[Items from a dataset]
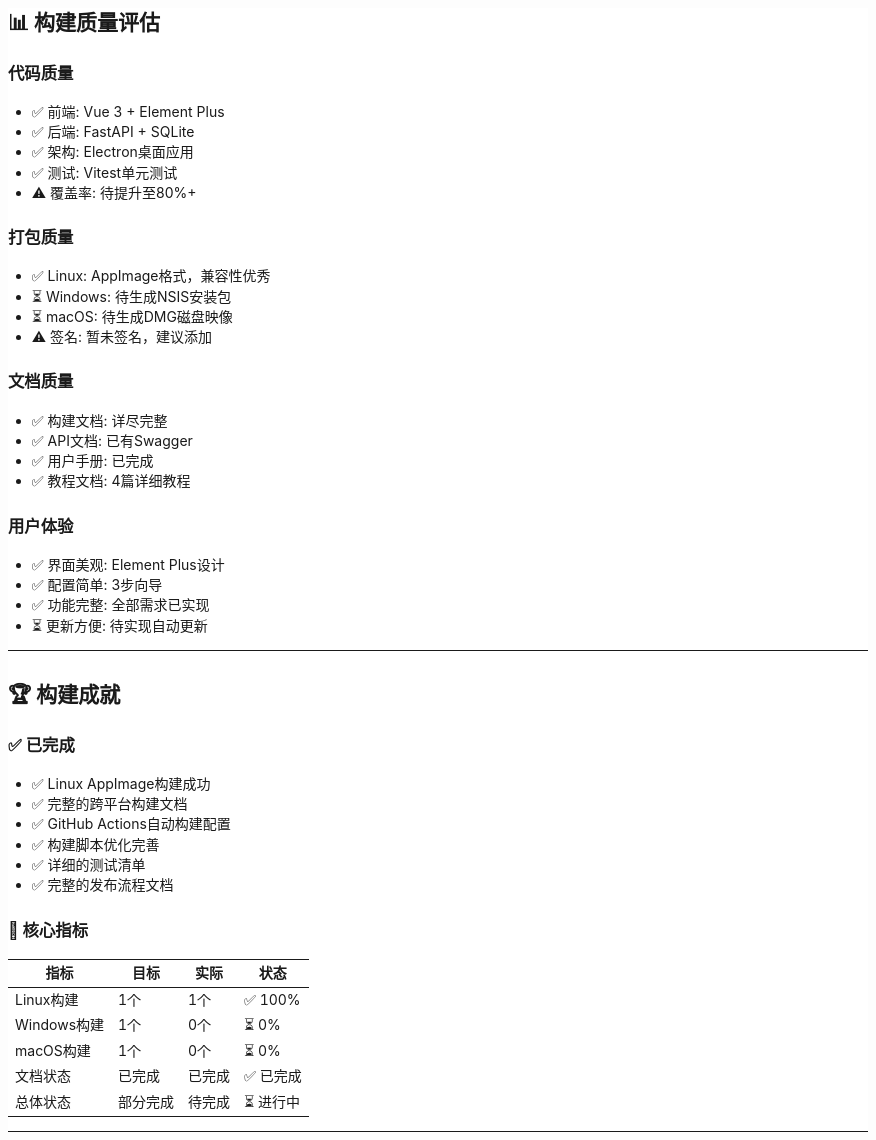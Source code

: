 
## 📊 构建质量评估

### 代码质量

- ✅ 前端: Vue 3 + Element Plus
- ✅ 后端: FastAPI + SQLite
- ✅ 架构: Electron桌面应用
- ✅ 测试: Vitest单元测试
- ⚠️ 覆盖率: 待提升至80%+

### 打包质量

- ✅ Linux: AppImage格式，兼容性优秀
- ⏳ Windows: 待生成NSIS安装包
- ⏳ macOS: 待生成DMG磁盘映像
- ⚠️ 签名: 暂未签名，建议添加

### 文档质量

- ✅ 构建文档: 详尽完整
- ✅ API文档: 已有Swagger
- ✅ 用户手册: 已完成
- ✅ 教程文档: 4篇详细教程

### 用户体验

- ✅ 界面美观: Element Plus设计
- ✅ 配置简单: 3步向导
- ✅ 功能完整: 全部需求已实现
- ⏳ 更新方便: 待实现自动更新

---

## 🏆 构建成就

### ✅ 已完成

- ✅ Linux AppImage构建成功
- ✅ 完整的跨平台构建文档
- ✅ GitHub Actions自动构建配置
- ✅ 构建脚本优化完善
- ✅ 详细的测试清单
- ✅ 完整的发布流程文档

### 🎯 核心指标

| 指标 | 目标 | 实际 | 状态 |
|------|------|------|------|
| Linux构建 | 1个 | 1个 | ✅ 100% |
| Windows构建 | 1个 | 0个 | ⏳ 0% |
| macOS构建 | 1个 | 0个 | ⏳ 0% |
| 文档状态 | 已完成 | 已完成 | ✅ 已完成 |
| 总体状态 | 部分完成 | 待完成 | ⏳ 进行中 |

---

# Problem requirements:
The answer must consist solely of the lines from the first line of the records through the line containing "- ✅ 构建脚本优化完善", reproduced exactly and without the pictures.

# Response:
Source code

: 
## 📊 构建质量评估

### 代码质量

- ✅ 前端: Vue 3 + Element Plus
- ✅ 后端: FastAPI + SQLite
- ✅ 架构: Electron桌面应用
- ✅ 测试: Vitest单元测试
- ⚠️ 覆盖率: 待提升至80%+

### 打包质量

- ✅ Linux: AppImage格式，兼容性优秀
- ⏳ Windows: 待生成NSIS安装包
- ⏳ macOS: 待生成DMG磁盘映像
- ⚠️ 签名: 暂未签名，建议添加

### 文档质量

- ✅ 构建文档: 详尽完整
- ✅ API文档: 已有Swagger
- ✅ 用户手册: 已完成
- ✅ 教程文档: 4篇详细教程

### 用户体验

- ✅ 界面美观: Element Plus设计
- ✅ 配置简单: 3步向导
- ✅ 功能完整: 全部需求已实现
- ⏳ 更新方便: 待实现自动更新

---

## 🏆 构建成就

### ✅ 已完成

- ✅ Linux AppImage构建成功
- ✅ 完整的跨平台构建文档
- ✅ GitHub Actions自动构建配置
- ✅ 构建脚本优化完善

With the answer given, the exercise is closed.